La matraca ya es una institución. Todo conductor, infractor o no, a quien le toca la mala suerte de ser detenido por una autoridad de tránsito, en especial por aquella cuyo honor produce divisas, sabe bien que debe bajarse de la mula si quiere continuar su camino sin mayores contratiempos. Una vez me tocó atender ese requerimiento y abriendo la billetera solo vi en ella un escuálido billete de veinte bolívares.

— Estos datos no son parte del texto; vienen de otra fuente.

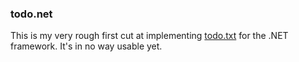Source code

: ### todo.net

This is my very rough first cut at implementing [todo.txt](http://todotxt.com/) for the .NET framework. It's in no way usable yet.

El guardia ni se inmutó. «A ve’ acá», dijo y metiendo su mano en mi billetera se hizo del billetico. «Peor es nada», le oí murmurar a medida que se alejaba. La conversación entre autoridad y conductor suele comenzar por un confianzudo: «Bueno, ¿cómo podemos arreglar esto?» Usted que no es bruto, entiende que debe pelar por su monedero y arreglar una satisfactoria transacción.
Así son las cosas, diría Oscar Yanes, a quien, dicho sea de paso, deseamos que supere los males de salud que, me han dicho, lo aquejan por estos días.